Applications: clinical and population

The American College of Sports Medicine (ACSM) recommends it for clinical assessment of older adults and cardiopulmonary rehabilitation, as well as for people who face mobility or cardiovascular limitations. You'll also see it in occupational screening, in fitness baselines for sedentary adults, and as a way to track progress over time when ergospirometry isn't available. It puts far less stress on the body than a running test, and you can repeat it reliably on any 400 m track or a measured walking path.

FAQ

Can I run during the test? No.

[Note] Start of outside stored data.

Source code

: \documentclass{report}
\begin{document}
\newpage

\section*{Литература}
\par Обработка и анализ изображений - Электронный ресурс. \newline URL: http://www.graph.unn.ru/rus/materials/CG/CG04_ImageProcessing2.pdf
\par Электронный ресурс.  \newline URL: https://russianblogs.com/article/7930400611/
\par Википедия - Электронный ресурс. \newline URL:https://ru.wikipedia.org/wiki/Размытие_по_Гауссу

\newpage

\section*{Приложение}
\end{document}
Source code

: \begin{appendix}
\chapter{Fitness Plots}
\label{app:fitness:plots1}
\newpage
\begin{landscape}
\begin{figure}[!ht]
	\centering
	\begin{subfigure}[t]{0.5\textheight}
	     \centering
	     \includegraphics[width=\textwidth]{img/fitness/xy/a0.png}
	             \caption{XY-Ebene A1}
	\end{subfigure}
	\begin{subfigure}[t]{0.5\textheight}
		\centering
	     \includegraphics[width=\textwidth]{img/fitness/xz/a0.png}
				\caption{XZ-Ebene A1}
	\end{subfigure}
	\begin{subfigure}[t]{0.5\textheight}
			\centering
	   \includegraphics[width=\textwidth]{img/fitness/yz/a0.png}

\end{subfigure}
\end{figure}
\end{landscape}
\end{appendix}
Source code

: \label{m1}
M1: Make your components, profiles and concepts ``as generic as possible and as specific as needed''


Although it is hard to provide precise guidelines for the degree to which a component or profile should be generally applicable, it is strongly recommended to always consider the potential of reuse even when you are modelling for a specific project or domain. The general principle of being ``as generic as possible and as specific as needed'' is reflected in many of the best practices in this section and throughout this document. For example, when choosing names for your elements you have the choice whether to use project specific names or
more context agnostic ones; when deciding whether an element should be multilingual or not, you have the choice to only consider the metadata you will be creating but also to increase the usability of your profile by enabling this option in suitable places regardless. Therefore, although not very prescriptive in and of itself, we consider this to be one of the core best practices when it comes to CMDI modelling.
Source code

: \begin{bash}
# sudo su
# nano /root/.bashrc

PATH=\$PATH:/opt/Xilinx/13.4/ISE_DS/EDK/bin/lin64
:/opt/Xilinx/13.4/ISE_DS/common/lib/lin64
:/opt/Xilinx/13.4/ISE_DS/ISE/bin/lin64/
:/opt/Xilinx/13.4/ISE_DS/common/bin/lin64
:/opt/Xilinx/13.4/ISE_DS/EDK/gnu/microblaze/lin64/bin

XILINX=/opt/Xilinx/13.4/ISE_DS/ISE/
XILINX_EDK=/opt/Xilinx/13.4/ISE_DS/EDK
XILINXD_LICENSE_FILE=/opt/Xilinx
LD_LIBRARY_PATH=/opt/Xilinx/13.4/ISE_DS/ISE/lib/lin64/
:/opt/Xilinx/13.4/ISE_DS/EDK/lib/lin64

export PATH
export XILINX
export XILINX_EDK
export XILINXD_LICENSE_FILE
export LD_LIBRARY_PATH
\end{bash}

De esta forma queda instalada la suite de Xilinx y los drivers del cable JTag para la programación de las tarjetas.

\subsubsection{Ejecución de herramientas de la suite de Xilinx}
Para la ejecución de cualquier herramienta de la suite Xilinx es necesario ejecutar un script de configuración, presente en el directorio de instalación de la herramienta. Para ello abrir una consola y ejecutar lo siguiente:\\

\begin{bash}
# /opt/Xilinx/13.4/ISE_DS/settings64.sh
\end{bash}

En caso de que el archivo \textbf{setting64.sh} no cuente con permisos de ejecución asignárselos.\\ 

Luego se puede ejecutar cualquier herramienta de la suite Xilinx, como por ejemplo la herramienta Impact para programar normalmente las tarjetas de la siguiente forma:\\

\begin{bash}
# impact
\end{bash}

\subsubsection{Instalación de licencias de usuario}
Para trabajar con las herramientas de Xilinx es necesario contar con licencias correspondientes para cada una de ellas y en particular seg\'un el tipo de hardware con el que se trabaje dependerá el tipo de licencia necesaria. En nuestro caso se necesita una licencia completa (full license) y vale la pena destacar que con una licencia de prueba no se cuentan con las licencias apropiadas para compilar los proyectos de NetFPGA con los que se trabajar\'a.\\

The validation assumes you're walking, so running throws the equation off.

How do I measure final HR? Take it the moment you finish the mile, using a chest strap or wrist monitor. Counting your pulse by hand works too, though it's less precise.

Is it accurate for young people? The formula was validated in adults 30 and older, and it tends to come in low for younger, fitter people.

How often should I repeat it? Every 6-12 weeks is about right. That spacing lets real training gains show up before random measurement noise drowns them out.